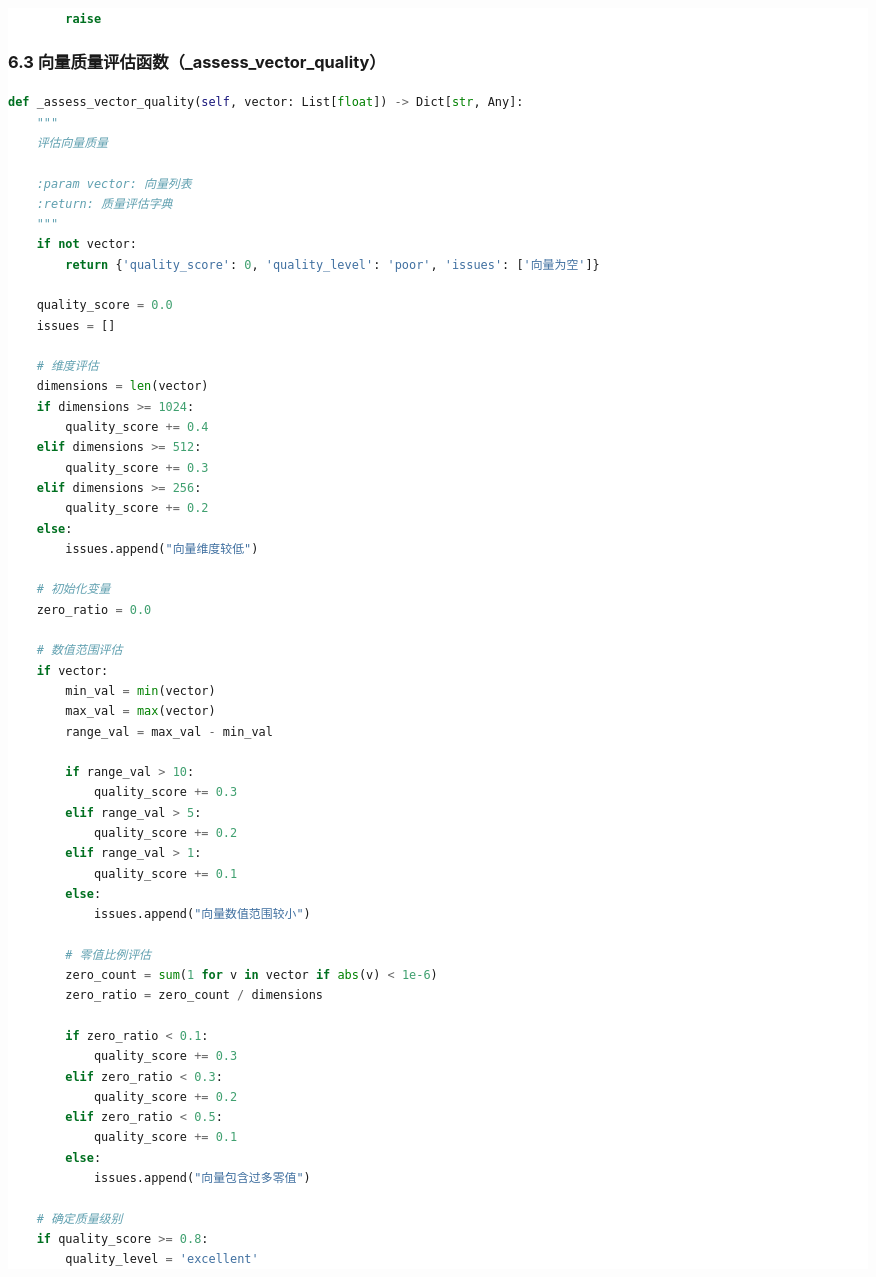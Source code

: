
 ```python
        raise
```

### 6.3 向量质量评估函数（_assess_vector_quality）
```python
def _assess_vector_quality(self, vector: List[float]) -> Dict[str, Any]:
    """
    评估向量质量
    
    :param vector: 向量列表
    :return: 质量评估字典
    """
    if not vector:
        return {'quality_score': 0, 'quality_level': 'poor', 'issues': ['向量为空']}
    
    quality_score = 0.0
    issues = []
    
    # 维度评估
    dimensions = len(vector)
    if dimensions >= 1024:
        quality_score += 0.4
    elif dimensions >= 512:
        quality_score += 0.3
    elif dimensions >= 256:
        quality_score += 0.2
    else:
        issues.append("向量维度较低")
    
    # 初始化变量
    zero_ratio = 0.0
    
    # 数值范围评估
    if vector:
        min_val = min(vector)
        max_val = max(vector)
        range_val = max_val - min_val
        
        if range_val > 10:
            quality_score += 0.3
        elif range_val > 5:
            quality_score += 0.2
        elif range_val > 1:
            quality_score += 0.1
        else:
            issues.append("向量数值范围较小")
        
        # 零值比例评估
        zero_count = sum(1 for v in vector if abs(v) < 1e-6)
        zero_ratio = zero_count / dimensions
        
        if zero_ratio < 0.1:
            quality_score += 0.3
        elif zero_ratio < 0.3:
            quality_score += 0.2
        elif zero_ratio < 0.5:
            quality_score += 0.1
        else:
            issues.append("向量包含过多零值")
    
    # 确定质量级别
    if quality_score >= 0.8:
        quality_level = 'excellent'
```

* * * * * * * * *

From the entries, report each line that includes the word "elif".

Finished exercise:
    elif dimensions >= 512:
    elif dimensions >= 256:
        elif range_val > 5:
        elif range_val > 1:
        elif zero_ratio < 0.3:
        elif zero_ratio < 0.5:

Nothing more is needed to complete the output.